(Stored data entries)

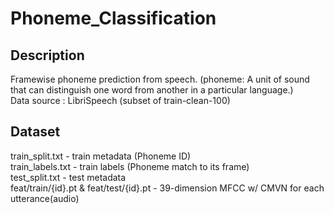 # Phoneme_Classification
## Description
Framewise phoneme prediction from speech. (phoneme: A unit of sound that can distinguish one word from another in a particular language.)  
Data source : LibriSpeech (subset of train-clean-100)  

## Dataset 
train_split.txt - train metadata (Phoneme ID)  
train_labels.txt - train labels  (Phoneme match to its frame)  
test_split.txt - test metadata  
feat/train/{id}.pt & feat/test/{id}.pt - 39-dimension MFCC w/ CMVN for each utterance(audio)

--

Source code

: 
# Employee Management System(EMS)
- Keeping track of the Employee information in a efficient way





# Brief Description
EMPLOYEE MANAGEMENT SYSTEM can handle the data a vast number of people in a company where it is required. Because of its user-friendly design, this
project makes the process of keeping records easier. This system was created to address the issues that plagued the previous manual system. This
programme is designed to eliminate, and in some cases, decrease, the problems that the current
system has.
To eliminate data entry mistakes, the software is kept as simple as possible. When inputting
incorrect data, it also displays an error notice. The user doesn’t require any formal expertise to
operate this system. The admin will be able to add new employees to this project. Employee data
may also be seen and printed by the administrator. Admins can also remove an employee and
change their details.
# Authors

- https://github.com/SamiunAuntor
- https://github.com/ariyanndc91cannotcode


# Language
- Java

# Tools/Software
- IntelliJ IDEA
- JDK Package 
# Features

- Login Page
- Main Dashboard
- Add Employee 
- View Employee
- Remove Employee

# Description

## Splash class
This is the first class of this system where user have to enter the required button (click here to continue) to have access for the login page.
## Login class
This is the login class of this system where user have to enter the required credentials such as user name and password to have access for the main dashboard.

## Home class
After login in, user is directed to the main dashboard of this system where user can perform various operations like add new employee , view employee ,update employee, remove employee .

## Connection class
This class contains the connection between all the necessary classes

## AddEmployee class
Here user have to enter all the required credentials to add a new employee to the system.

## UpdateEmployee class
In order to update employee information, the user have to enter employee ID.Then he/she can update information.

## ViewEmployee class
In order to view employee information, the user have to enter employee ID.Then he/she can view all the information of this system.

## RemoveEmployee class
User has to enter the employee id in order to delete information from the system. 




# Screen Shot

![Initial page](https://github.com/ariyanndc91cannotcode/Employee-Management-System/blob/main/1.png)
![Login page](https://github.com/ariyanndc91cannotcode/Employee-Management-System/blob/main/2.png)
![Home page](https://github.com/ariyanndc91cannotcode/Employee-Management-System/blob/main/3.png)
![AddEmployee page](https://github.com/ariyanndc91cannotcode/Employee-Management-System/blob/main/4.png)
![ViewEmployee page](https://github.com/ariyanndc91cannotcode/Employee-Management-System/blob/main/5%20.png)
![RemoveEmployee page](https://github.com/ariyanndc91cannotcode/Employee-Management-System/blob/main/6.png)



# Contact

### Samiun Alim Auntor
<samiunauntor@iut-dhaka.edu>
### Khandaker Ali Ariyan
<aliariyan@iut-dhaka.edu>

---

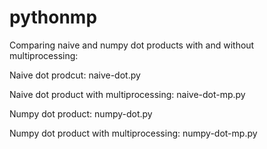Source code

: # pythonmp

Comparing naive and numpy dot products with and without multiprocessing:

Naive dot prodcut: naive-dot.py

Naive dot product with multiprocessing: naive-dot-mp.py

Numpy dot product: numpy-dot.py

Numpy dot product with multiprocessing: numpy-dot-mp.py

Work required>
Each line of the entries above that contains "ViewEmployee" must be copied into the answer.

Task result>
## ViewEmployee class
![ViewEmployee page](https://github.com/ariyanndc91cannotcode/Employee-Management-System/blob/main/5%20.png)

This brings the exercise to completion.